DAKAR: Massaer Niang had been praying he would be caught when Spanish border guards dragged him, struggling for breath, out of the rough waters off North Africa.

Like thousands of migrants who try to break into “fortress Europe” each year, the 24-year-old Senegalese student had hidden between the carriages of goods trains, been beaten by police and shot at during repeated attempts to get out of Africa.

In the cold night-time waters off the heavily guarded border between Morocco and Ceuta, a Spanish enclave and one of the last staging posts on the smuggling route to mainland Europe, Niang’s dream of finding work to support his family began to fade.
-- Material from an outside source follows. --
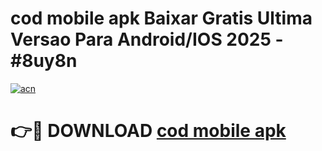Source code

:# cod mobile apk Baixar Gratis Ultima Versao Para Android/IOS 2025 - #8uy8n

[![acn](https://github.com/user-attachments/assets/0f9c940e-d8b0-45ae-aac7-cd30a18b3e1c)](https://app.mediaupload.pro?title=cod_mobile_apk&ref=02M)

# 👉🔴 DOWNLOAD [cod mobile apk](https://app.mediaupload.pro?title=cod_mobile_apk&ref=02M)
“This time I wanted to be caught because I thought I was going to die,” he said, back in Senegal’s capital Dakar after repeatedly being detained in Morocco and eventually deported.

“There were waves which pushed me under each time I came up. There was a strong wind and I was being swept out,” said Niang, who does not know how to swim.

Thousands of illegal immigrants land on Europe’s southern shores each year in rickety and overcrowded boats. Thousands more die in the attempt, non-governmental organisations say.

Often they are educated young men who risk their lives not for the glamour of a western lifestyle — many expect to face humiliating poverty and racist abuse in Europe — but simply in the hope of repatriating money for needy relatives.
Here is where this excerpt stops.